Last year the Friedman Foundation for Educational Choice published research that examined how teachers feel about their jobs. In particular, the study compared how public school teachers and private school teachers viewed their jobs and working conditions.
The study, which you can read by clicking on Free To Teach: What teachers say about teaching in public and private schools, uncovers a huge problem in our nation’s public schools. Here’s a passage from the executive summary:
These are eye-opening data for the teaching profession. They show that public school teachers are currently working in a school system that doesn’t provide the best environment for teaching. Teachers are victims of the dysfunctional government school system right alongside their students. Much of the reason government schools produce mediocre results for their students is because the teachers in those schools are hindered from doing their jobs as well as they could and as well as they want to. By listening to teachers in public and private schools, we discover numerous ways in which their working conditions differ — differences that certainly help explain the gap in educational outcomes between public and private schools. Exposing schools to competition, as is the case in the private school sector, is good for learning partly because it’s good for teaching.
Here are some revealing results from the research (response levels are given in the study document):
Private school teachers are more likely to say:
- “I plan to remain in teaching as long as I am able.”
- “I have a great deal of control over selecting textbooks and other instructional materials in my classroom.”
- “I have a great deal of control over selecting content, topics, and skills to be taught in my classroom.”
- “I have a great deal of control over disciplining students in my classroom.”
- “Necessary materials such as textbooks, supplies, and copy machines are available as needed.”
- “I am given the support I need to teach students with special needs.”

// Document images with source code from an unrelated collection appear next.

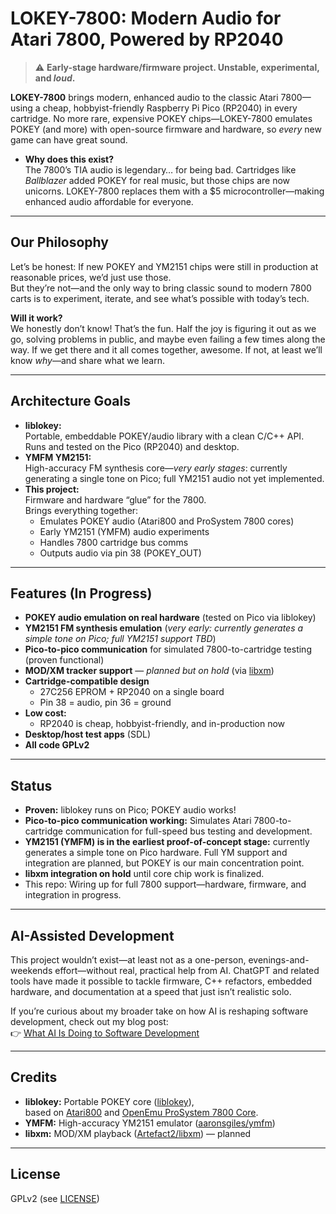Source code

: # LOKEY-7800: Modern Audio for Atari 7800, Powered by RP2040

> ⚠️ **Early-stage hardware/firmware project. Unstable, experimental, and *loud*.**

**LOKEY-7800** brings modern, enhanced audio to the classic Atari 7800—using a cheap, hobbyist-friendly Raspberry Pi Pico (RP2040) in every cartridge. No more rare, expensive POKEY chips—LOKEY-7800 emulates POKEY (and more) with open-source firmware and hardware, so *every* new game can have great sound.

- **Why does this exist?**  
  The 7800’s TIA audio is legendary… for being bad. Cartridges like *Ballblazer* added POKEY for real music, but those chips are now unicorns. LOKEY-7800 replaces them with a $5 microcontroller—making enhanced audio affordable for everyone.

---

## Our Philosophy

Let’s be honest: If new POKEY and YM2151 chips were still in production at reasonable prices, we’d just use those.  
But they’re not—and the only way to bring classic sound to modern 7800 carts is to experiment, iterate, and see what’s possible with today’s tech.

**Will it work?**  
We honestly don’t know! That’s the fun. Half the joy is figuring it out as we go, solving problems in public, and maybe even failing a few times along the way. If we get there and it all comes together, awesome. If not, at least we’ll know *why*—and share what we learn.

---

## Architecture Goals

- **liblokey:**  
  Portable, embeddable POKEY/audio library with a clean C/C++ API.  
  Runs and tested on the Pico (RP2040) and desktop.
- **YMFM YM2151:**  
  High-accuracy FM synthesis core—*very early stages*: currently generating a single tone on Pico; full YM2151 audio not yet implemented.
- **This project:**  
  Firmware and hardware “glue” for the 7800.  
  Brings everything together:
    - Emulates POKEY audio (Atari800 and ProSystem 7800 cores)
    - Early YM2151 (YMFM) audio experiments
    - Handles 7800 cartridge bus comms
    - Outputs audio via pin 38 (POKEY_OUT)

---

## Features (In Progress)

- **POKEY audio emulation on real hardware** (tested on Pico via liblokey)
- **YM2151 FM synthesis emulation** (*very early: currently generates a simple tone on Pico; full YM2151 support TBD*)
- **Pico-to-pico communication** for simulated 7800-to-cartridge testing (proven functional)
- **MOD/XM tracker support** — *planned but on hold* (via [libxm](https://github.com/Artefact2/libxm))
- **Cartridge-compatible design**
    - 27C256 EPROM + RP2040 on a single board
    - Pin 38 = audio, pin 36 = ground
- **Low cost:**
    - RP2040 is cheap, hobbyist-friendly, and in-production now
- **Desktop/host test apps** (SDL)
- **All code GPLv2**

---

## Status

- **Proven:** liblokey runs on Pico; POKEY audio works!
- **Pico-to-pico communication working:** Simulates Atari 7800-to-cartridge communication for full-speed bus testing and development.
- **YM2151 (YMFM) is in the earliest proof-of-concept stage:** currently generates a simple tone on Pico hardware. Full YM support and integration are planned, but POKEY is our main concentration point.
- **libxm integration on hold** until core chip work is finalized.
- This repo: Wiring up for full 7800 support—hardware, firmware, and integration in progress.

---

## AI-Assisted Development

This project wouldn’t exist—at least not as a one-person, evenings-and-weekends effort—without real, practical help from AI. ChatGPT and related tools have made it possible to tackle firmware, C++ refactors, embedded hardware, and documentation at a speed that just isn’t realistic solo.

If you’re curious about my broader take on how AI is reshaping software development, check out my blog post:  
👉 [What AI Is Doing to Software Development](https://johnsmusicandtech.com/posts/what-ai-is-doing-to-software-development/)

---

## Credits

- **liblokey:** Portable POKEY core ([liblokey](https://github.com/jbsohn/liblokey)),  
  based on [Atari800](https://github.com/atari800/atari800)
  and [OpenEmu ProSystem 7800 Core](https://github.com/OpenEmu/ProSystem-Core).
- **YMFM:** High-accuracy YM2151 emulator ([aaronsgiles/ymfm](https://github.com/aaronsgiles/ymfm))
- **libxm:** MOD/XM playback ([Artefact2/libxm](https://github.com/Artefact2/libxm)) — planned

---

## License

GPLv2 (see [LICENSE](LICENSE))
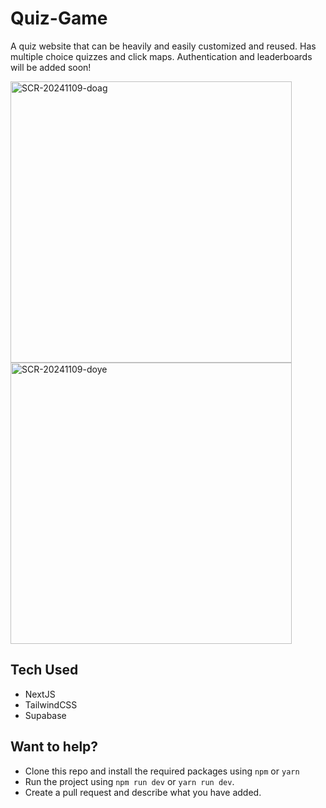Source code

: # Quiz-Game

A quiz website that can be heavily and easily customized and reused. Has multiple choice quizzes and click maps. Authentication and leaderboards will be added soon!

<img width="450" alt="SCR-20241109-doag" src="https://github.com/user-attachments/assets/fa102538-dc5f-4d90-bc79-8fce0c77a747">
<img width="450" alt="SCR-20241109-doye" src="https://github.com/user-attachments/assets/47ef5820-e89d-4b3b-9648-9e004d663d28">

## Tech Used

- NextJS
- TailwindCSS
- Supabase

## Want to help?

- Clone this repo and install the required packages using `npm` or `yarn`
- Run the project using `npm run dev` or `yarn run dev`.
- Create a pull request and describe what you have added.
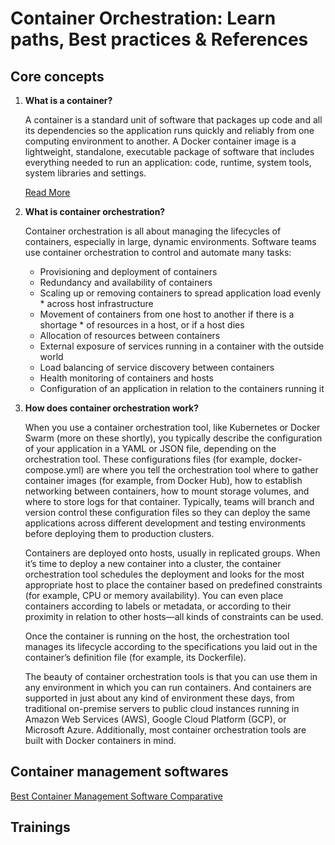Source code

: # Container Orchestration: Learn paths, Best practices & References 

## Core concepts

1. **What is a container?**

    A container is a standard unit of software that packages up code and all its dependencies so the application runs quickly and reliably from one computing environment to another. A Docker container image is a lightweight, standalone, executable package of software that includes everything needed to run an application: code, runtime, system tools, system libraries and settings.

    [Read More](https://www.docker.com/resources/what-container)

2. **What is container orchestration?**

    Container orchestration is all about managing the lifecycles of containers, especially in large, dynamic environments. Software teams use container orchestration to control and automate many tasks:

    * Provisioning and deployment of containers
    * Redundancy and availability of containers
    * Scaling up or removing containers to spread application load evenly *   across host infrastructure
    * Movement of containers from one host to another if there is a 
      shortage * of resources in a host, or if a host dies
    * Allocation of resources between containers
    * External exposure of services running in a container with the outside   world
    * Load balancing of service discovery between containers
    * Health monitoring of containers and hosts
    * Configuration of an application in relation to the containers running   it

3. **How does container orchestration work?**

    When you use a container orchestration tool, like Kubernetes or Docker  Swarm (more on these shortly), you typically describe the configuration of   your application in a YAML or JSON file, depending on the orchestration   tool. These configurations files (for example, docker-compose.yml) are    where you tell the orchestration tool where to gather container images (for    example, from Docker Hub), how to establish networking between containers,     how to mount storage volumes, and where to store logs for that container.   Typically, teams will branch and version control these configuration files    so they can deploy the same applications across different development and  testing environments before deploying them to production clusters.

    Containers are deployed onto hosts, usually in replicated groups. When it’s     time to deploy a new container into a cluster, the container orchestration  tool schedules the deployment and looks for the most appropriate host to     place the container based on predefined constraints (for example, CPU or    memory availability). You can even place containers according to labels or     metadata, or according to their proximity in relation to other hosts—all    kinds of constraints can be used.

    Once the container is running on the host, the orchestration tool manages   its lifecycle according to the specifications you laid out in the     container’s definition file (for example, its Dockerfile).

    The beauty of container orchestration tools is that you can use them in any     environment in which you can run containers. And containers are supported   in just about any kind of environment these days, from traditional    on-premise servers to public cloud instances running in Amazon Web Services    (AWS), Google Cloud Platform (GCP), or Microsoft Azure. Additionally, most     container orchestration tools are built with Docker containers in mind.

## Container management softwares

[Best Container Management Software Comparative](https://www.g2crowd.com/categories/container-management)


## Trainings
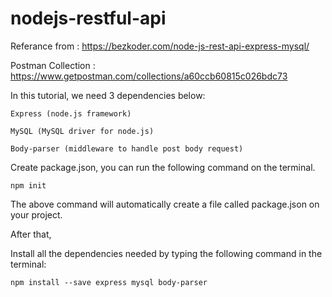 # nodejs-restful-api

Referance from : https://bezkoder.com/node-js-rest-api-express-mysql/

Postman Collection : https://www.getpostman.com/collections/a60ccb60815c026bdc73

In this tutorial, we need 3 dependencies below:

    Express (node.js framework)

    MySQL (MySQL driver for node.js)

    Body-parser (middleware to handle post body request)

Create package.json, you can run the following command on the terminal.

    npm init

The above command will automatically create a file called package.json on your project.

After that,

Install all the dependencies needed by typing the following command in the terminal:

    npm install --save express mysql body-parser
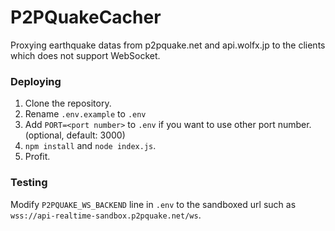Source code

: # P2PQuakeCacher
Proxying earthquake datas from p2pquake.net and api.wolfx.jp to the clients which does not support WebSocket.
### Deploying
1. Clone the repository.
2. Rename `.env.example` to `.env`
3. Add `PORT=<port number>` to `.env` if you want to use other port number. (optional, default: 3000)
4. `npm install` and `node index.js`.
5. Profit.
### Testing
Modify `P2PQUAKE_WS_BACKEND` line in `.env` to the sandboxed url such as `wss://api-realtime-sandbox.p2pquake.net/ws`.
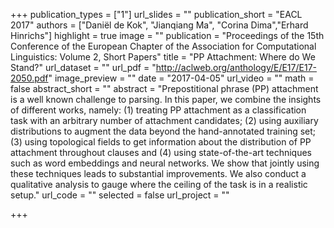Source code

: +++
publication_types = ["1"]
url_slides = ""
publication_short = "EACL 2017"
authors = ["Daniël de Kok", "Jianqiang Ma", "Corina Dima","Erhard Hinrichs"]
highlight = true
image = ""
publication = "Proceedings of the 15th Conference of the European Chapter of the Association for Computational Linguistics: Volume 2, Short Papers"
title = "PP Attachment: Where do We Stand?"
url_dataset = ""
url_pdf = "http://aclweb.org/anthology/E/E17/E17-2050.pdf"
image_preview = ""
date = "2017-04-05"
url_video = ""
math = false
abstract_short = ""
abstract = "Prepostitional phrase (PP) attachment is a well known challenge to parsing. In this paper, we combine the insights of different works, namely: (1) treating PP attachment as a classification task with an arbitrary number of attachment candidates; (2) using auxiliary distributions to augment the data beyond the hand-annotated training set; (3) using topological fields to get information about the distribution of PP attachment throughout clauses and (4) using state-of-the-art techniques such as word embeddings and neural networks. We show that jointly using these techniques leads to substantial improvements. We also conduct a qualitative analysis to gauge where the ceiling of the task is in a realistic setup."
url_code = ""
selected = false
url_project = ""

+++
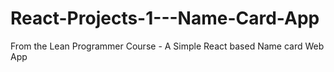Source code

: # React-Projects-1---Name-Card-App
From the Lean Programmer Course - A Simple React based Name card Web App
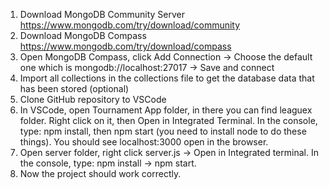 1. Download MongoDB Community Server 
	https://www.mongodb.com/try/download/community
2. Download MongoDB Compass
	https://www.mongodb.com/try/download/compass
3. Open MongoDB Compass, click Add Connection -> Choose the default one which is mongodb://localhost:27017 -> Save and connect
4. Import all collections in the collections file to get the database data that has been stored (optional)
4. Clone GitHub repository to VSCode
5. In VSCode, open Tournament App folder, in there you can find leaguex folder. Right click on it, then Open in Integrated Terminal. In the console, type: npm install, then npm start (you need to install node to do these things). You should see localhost:3000 open in the browser.
6. Open server folder, right click server.js -> Open in Integrated terminal. In the console, type: npm install -> npm start.
7. Now the project should work correctly.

Public school teachers are more likely to say:
- “I plan to remain in teaching until I am eligible for retirement”
- “Routine duties and paperwork interfere with my job of teaching.”
- “The level of student misbehavior in this school interferes with my teaching.”
- “The stress and disappointments involved in teaching at this school aren’t really worth it.”
- “A student has threatened to physically injure me.”
- “A student has physically attacked me.”
The study concludes “Private school teachers consistently report having better working conditions than public school teachers across a wide variety of measurements. Most prominently, private schools provide teachers with more classroom autonomy, a more supportive school climate, and better student discipline. It appears that the dysfunctions of the government school system — long evident in mediocre educational outcomes — are a problem for teachers as well as for students.”
A question I have is this: Since nearly all public school teachers belong to a union and practically no private school teachers belong, what are the teachers unions doing? Don’t the unions care about the working conditions of their members?
Last fall working conditions in USD 259, the Wichita public school district, became an issue when Larry Landwehr, president of United Teachers of Wichita, the union for Wichita public school teachers, addressed the board. In coverage at In Wichita, public school teacher working conditions are an issue, Landwehr specifically cited “current economic conditions that teachers face, the long negotiations, the increased paperwork and workload placed upon educators over the past few years, the decline in academic freedom and professional judgment of the teachers, and the added pressure of meeting AYP.”